In meiner Jugend sagten Ältere gern zu mir: «Du musst auch mal auf Ältere hören und ihre Erfahrungen respektieren.» Ich ahnte damals schon, dass die Sache hat einen Haken. Die hatten ihre eigenen Erfahrungen, in ihrer Zeit und vor dem Hintergrund der zurückliegenden Ereignisse. Heute bin ich einer der Älteren und blicke auf meine Erfahrungen zurück. Wie gesagt, wir erreichten damals nichts. Aber das bedeutet nicht, dass die Neuen keinen Erfolg haben können. Eine neue Zeit, ein anderes Problem, eine andere Gesellschaft, keiner kann diesbezüglich Prognosen treffen. Versucht es! Wir werden sehen, was sich daraus entwickelt. Die Älteren sagten auch zu mir: «Du musst auch mal eine Sache zu Ende bringen!», genau so, wie sie die Erziehung junger Männer zu disziplinierten Mitgliedern der Gesellschaft via Bundeswehr favorisierten. Nebenbei eine sehr seltsame Logik, damals gab es keine Frauen beim Bund. Waren die damit alle undiszipliniert? Egal, dieses nur als Beispiel überkommener Traditionen. Das sind alles Durchhalteparolen, die den Menschen in einer ihm feindlich gesonnenen Umwelt überlebensfähig machen sollen.

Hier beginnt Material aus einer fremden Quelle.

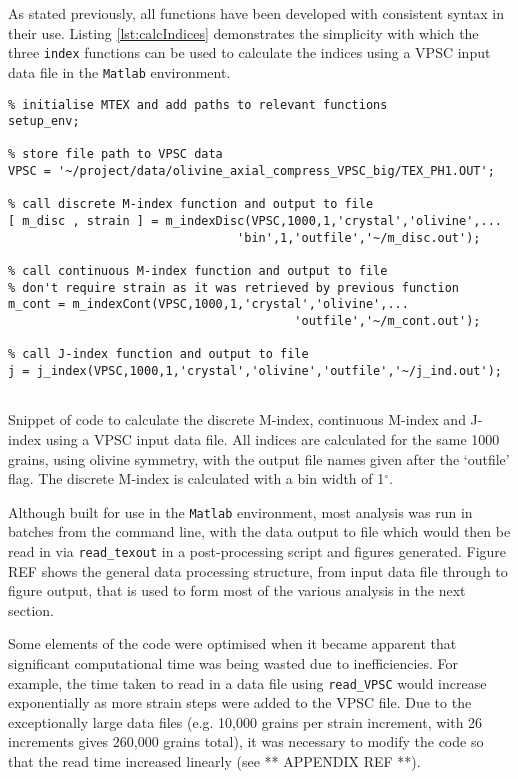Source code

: \documentclass[a4paper,12pt]{report}
\numberwithin{equation}{chapter}
\begin{document}
As stated previously, all functions have been developed with consistent syntax in their use. Listing \ref{lst:calcIndices} demonstrates the simplicity with which the three \texttt{index} functions can be used to calculate the indices using a VPSC input data file in the \texttt{Matlab} environment.

\begin{program}[htbp] 
   \centering
   \begin{lstlisting}
% initialise MTEX and add paths to relevant functions
setup_env;   
   
% store file path to VPSC data
VPSC = '~/project/data/olivine_axial_compress_VPSC_big/TEX_PH1.OUT';

% call discrete M-index function and output to file
[ m_disc , strain ] = m_indexDisc(VPSC,1000,1,'crystal','olivine',...
                                'bin',1,'outfile','~/m_disc.out');

% call continuous M-index function and output to file
% don't require strain as it was retrieved by previous function
m_cont = m_indexCont(VPSC,1000,1,'crystal','olivine',...
                                        'outfile','~/m_cont.out');

% call J-index function and output to file
j = j_index(VPSC,1000,1,'crystal','olivine','outfile','~/j_ind.out');


 \end{lstlisting}
   \caption{Snippet of code to calculate the discrete M-index, continuous M-index and J-index using a VPSC input data file. All indices are calculated for the same 1000 grains, using olivine symmetry, with the output file names given after the \lq{}outfile\rq{} flag. The discrete M-index is calculated with a bin width of 1$^\circ$.}
   \label{lst:calcIndices}
\end{program}

Although built for use in the \texttt{Matlab} environment, most analysis was run in batches from the command line, with the data output to file which would then be read in via \texttt{read\_{}texout} in a post-processing script and figures generated. Figure REF shows the general data processing structure, from input data file through to figure output, that is used to form most of the various analysis in the next section.

Some elements of the code were optimised when it became apparent that significant computational time was being wasted due to inefficiencies. For example, the time taken to read in a data file using \texttt{read\_{}VPSC} would increase exponentially as more strain steps were added to the VPSC file. Due to the exceptionally large data files (e.g. 10,000 grains per strain increment, with 26 increments gives 260,000 grains total), it was necessary to modify the code so that the read time increased linearly (see ** APPENDIX REF **). 
\end{document}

Wir sollen was wir angefangen haben auch zu Ende bringen. Dann können wir angeblich zurückschauen und uns auf die Schulter klopfen, dass wir etwas erreicht haben und daraus eine Selbstbestätigung ableiten. Ich persönlich wäre nachträglich dankbar, wenn ein paar Leute in der Geschichte mal darüber nachgedacht hätten, was sie da angefangen haben, ihren Stolz und Wunsch nach Selbstbestätigung überwindet und es nicht zu Ende gebracht hätten. Das ist für mich echte Größe. Trotz erheblicher Investitionen die Erkenntnis zuzulassen: Das war eine extrem blöde Idee von mir. Selbstbestätigung kann der Mensch auch anders erlangen.

Auch dies ist die Botschaft der Schüler: Ihr habt da ein paar Sachen in Gang gesetzt, die ihr besser nicht zu Ende bringen solltet. Wir benötigen im 21. Jahrhundert neue Ansätze und keine, die ihren Ursprung im 19. Jahrhundert haben, zwei Weltkriege, eine kaputte Gesellschaft, die Zerstörung der Umwelt und den Klimawandel, wenigstens begünstigten. Insofern liebe Schüler wünsche ich Euch viel Glück und denen die auf häuslichen Widerstand treffen, viel Kraft und Stärke, dass gehört bei Protest immer dazu. Es ist nicht zu erwarten, dass diejenigen, gegen die man protestiert, vor Freude in die Hände klatschen.

Und lasst Euch nicht beirren von ihm Kopf verkalkten Kommentatoren, die Euch einen Flug, ein Smartphone oder Euren Konsum vorwerfen. Das ist in vielerlei Hinsicht grotesk und gibt mehr Auskunft über die, denn es echte Kritik an Euch ist. Erstens haben sie die Voraussetzungen dafür geschaffen und die Gesellschaft geformt, in der ihr dieses Konsumverhalten erlernt habt. Zweitens setzt ihr diese Dinge ausnahmsweise mal nutzbringend ein. Alles was ihr jetzt benutzt, wurde in dem System produziert, was Ihr jetzt kritisiert. Ihr müsst Euch nur darüber klar sein, das Forderungen auch Folgen haben können und eine Gesellschaft dann deutlich anders aussehen wird.